Just leave him, it will be a lot less stressful than staying married to such a horrid person.


----------



## mjalex (Mar 5, 2015)

There's one important question that you need to answer before you proceed. Is this the man you want to raise a child with?

It seems you two want to lead two different life styles. It's not opposed to a cheap thrill, but you're more willing to take the time and dedicate yourself to a hobby, person, etc. This core difference is what seems to be leading to the cheating, pressuring of alcohol, and the like. 

Frankly, it isn't fair to you if you go on loving a man that wants to share that love with someone else. Do you have an alternative source of income so you don't need to rely on him? Do you want to stay with him?

I understand that you don't want the stress, but the situation will cause stress as is. Personally, I feel as if sweeping it under the rug will cause more issues later on. At the end of the day, the final decision is yours to make! I hope this helped.


----------



## thatbpguy (Dec 24, 2012)

Divorce him.


----------



## TheGirlNextDoor (Jun 7, 2015)

I never ended up finding my keys that I forgot in the house, not sure if I misplaced them or if my husband misplaced them


----------



## TheGirlNextDoor (Jun 7, 2015)

I don't want to lead two different lifestyles. I have lived only one lifestyle which consisted of being a wife, working, cleaning and cooking. He is leading two different lifestyles though, one where he appears to be a decent husband and one where he's got a younger (she's 21) woman who also drinks and likes to party. I'm 28 and pregnant, I work everyday and cook and maintain our house. I work 60 hours a week and I am on my feet almost all of the time.


----------



## SecondTime'Round (Jan 15, 2015)

How do you know Tube Top is 21? You know her?

If you were here reading this tale from someone else, what would be your advice to them?


----------



## TheGirlNextDoor (Jun 7, 2015)

SecondTime'Round said:


> How do you know Tube Top is 21? You know her?
> 
> If you were here reading this tale from someone else, what would be your advice to them?


I know she's 21 because she's a friend of a friend. She also worked at the same job as I but was quickly fired when she was eating the customers food and flirting with customers.


----------



## SecondTime'Round (Jan 15, 2015)

TheGirlNextDoor said:


> I know she's 21 because she's a friend of a friend. She also worked at the same job as I but was quickly fired when she was eating the customers food and flirting with customers.


Ah, ok. I didn't realize you knew who she was when you saw her making out with your husband and exiting your home. You only described her as a blonde woman.


----------



## TheGirlNextDoor (Jun 7, 2015)

Maybe I can fix it? Maybe I'm just not good enough for him but I can change and become the woman of his dreams. It could just all be my fault.


----------



## thatbpguy (Dec 24, 2012)

TheGirlNextDoor said:


> Maybe I can fix it? Maybe I'm just not good enough for him but I can change and become the woman of his dreams. It could just all be my fault.

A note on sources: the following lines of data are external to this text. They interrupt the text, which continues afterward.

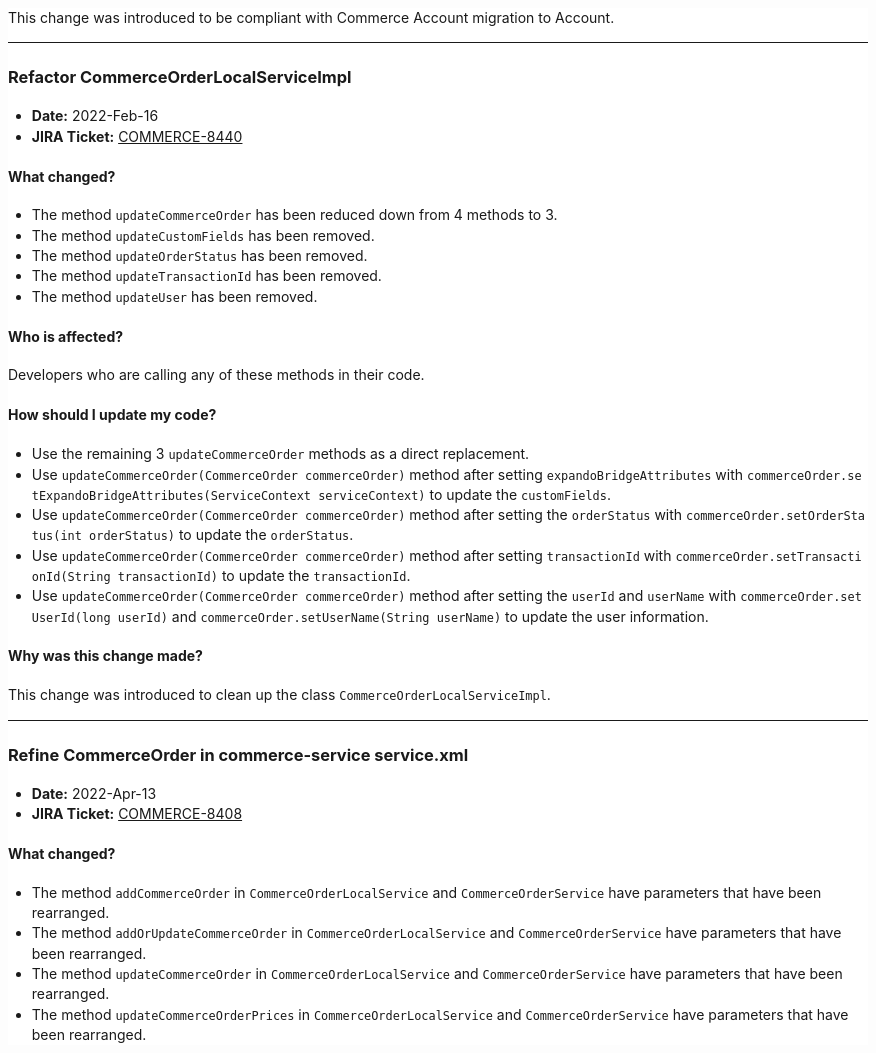 This change was introduced to be compliant with Commerce Account migration to
Account.

---------------------------------------

### Refactor CommerceOrderLocalServiceImpl
- **Date:** 2022-Feb-16
- **JIRA Ticket:** [COMMERCE-8440](https://issues.liferay.com/browse/COMMERCE-8440)

#### What changed?

* The method `updateCommerceOrder` has been reduced down from 4 methods to 3.
* The method `updateCustomFields` has been removed.
* The method `updateOrderStatus` has been removed.
* The method `updateTransactionId` has been removed.
* The method `updateUser` has been removed.

#### Who is affected?

Developers who are calling any of these methods in their code.

#### How should I update my code?

* Use the remaining 3 `updateCommerceOrder` methods as a direct replacement.
* Use `updateCommerceOrder(CommerceOrder commerceOrder)` method after setting
`expandoBridgeAttributes` with
`commerceOrder.setExpandoBridgeAttributes(ServiceContext serviceContext)` to
update the `customFields`.
* Use `updateCommerceOrder(CommerceOrder commerceOrder)` method after setting
the `orderStatus` with `commerceOrder.setOrderStatus(int orderStatus)` to update
the `orderStatus`.
* Use `updateCommerceOrder(CommerceOrder commerceOrder)` method after setting
`transactionId` with `commerceOrder.setTransactionId(String transactionId)` to
update the `transactionId`.
* Use `updateCommerceOrder(CommerceOrder commerceOrder)` method after setting
the `userId` and `userName` with `commerceOrder.setUserId(long userId)` and
`commerceOrder.setUserName(String userName)` to update the user information.

#### Why was this change made?

This change was introduced to clean up the class
`CommerceOrderLocalServiceImpl`.

---------------------------------------

### Refine CommerceOrder in commerce-service service.xml
- **Date:** 2022-Apr-13
- **JIRA Ticket:** [COMMERCE-8408](https://issues.liferay.com/browse/COMMERCE-8408)

#### What changed?

* The method `addCommerceOrder` in `CommerceOrderLocalService` and
`CommerceOrderService` have parameters that have been rearranged.
* The method `addOrUpdateCommerceOrder` in `CommerceOrderLocalService` and
`CommerceOrderService` have parameters that have been rearranged.
* The method `updateCommerceOrder`  in `CommerceOrderLocalService` and
`CommerceOrderService` have parameters that have been rearranged.
* The method `updateCommerceOrderPrices` in `CommerceOrderLocalService` and
`CommerceOrderService` have parameters that have been rearranged.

I'm beginning to have my doubts here...


----------



## manfromlamancha (Jul 4, 2013)

First of all, I would have got at least one copy (probably two copies) of the key made when I couldn't get in the first time and couldn't find the key after that. Being locked out 6 times is kind of hard to swallow.

As is the picture of a young pregnant waitress wife (being pressured to drink alcohol by a drunk angry husband) who wants to bring her drunken husband some dinner on her way home after a long day of standing on her feet waiting tables and who gets locked out only to find a young blonde girl adjusting her sexy dress after making out with the husband on the doorstep prior to leaving the next morning!

This, as you know, reads pretty badly! The being locked out 6 times was just too much, don't you think?


----------



## EleGirl (Dec 3, 2011)

TheGirlNextDoor said:


> I never ended up finding my keys that I forgot in the house, not sure if I misplaced them or if my husband misplaced them


Is there a time when he's asleep and you can sneak his keys to run out and get a copy? If you do, do not tell him that you have the copy.

Do not confront him yet. You need to plan this.

You do have good evidence. Have you copied the video of them making out off your phone to a place where he cannot get it? If not do it.

If you find texts from her on his cell phone, use yours to take a picture of the texts.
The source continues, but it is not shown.